Let $A: \mathbb{R^2} \to \mathbb{R^2}$ be a linear map and consider $f:\mathbb{R^2} \to \mathbb{R}$ such that $\nabla f(x,y) \neq (0,0); \forall (x,y) \in \mathbb{R^2}$. Determine sufficient conditions that $A$ must obey such that $\forall (x_0,y_0) \in N_{(0,0)}(f)$, the equation $f \circ A(x,y) =0$ must define, in a neighborhood of $(x_0,y_0)$, $x$ as a function of $y$ or $y$ as a function of $x$.

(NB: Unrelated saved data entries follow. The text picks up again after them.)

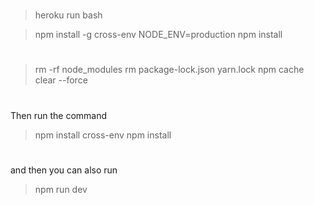 #
> heroku run bash

> npm install -g cross-env
> NODE_ENV=production npm install

#
> rm -rf node_modules
> rm package-lock.json yarn.lock
> npm cache clear --force

#
Then run the command

> npm install cross-env
> npm install 

#
and then you can also run

> npm run dev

I have that $J{(f \circ A)}(x,y) = Jf(A(x,y)) JA(x,y)=Jf(A(x,y)) A(x,y)$. Now $$J{f(A(x,y))} = \begin{pmatrix} \frac{\partial f}{\partial x}_{A(x,y)} & \frac{\partial f}{\partial y}_{A(x,y)} \end{pmatrix} $$ and let $$A = \begin{pmatrix} a_{11} & a_{12} \\ a_{21} & a_{22} \end{pmatrix} $$
Now $$\frac{\partial(f \circ A)}{\partial x}_{|(x,y)}= \frac{\partial f}{\partial x}_{|A(x,y)}a_{11} + \frac{\partial f}{\partial y}_{|A(x,y)}a_{21}$$ and $$\frac{\partial(f \circ A)}{\partial y}_{|(x,y)}= \frac{\partial f}{\partial x}_{|A(x,y)}a_{12} + \frac{\partial f}{\partial y}_{|A(x,y)}a_{22}$$ To define $x$ as a function of $y$, I could consider that $a_{11};a_{21}>0$ and to define $y$ as function of $x$, I could have that $a_{12},a_{22}>0$. Is this approach valid?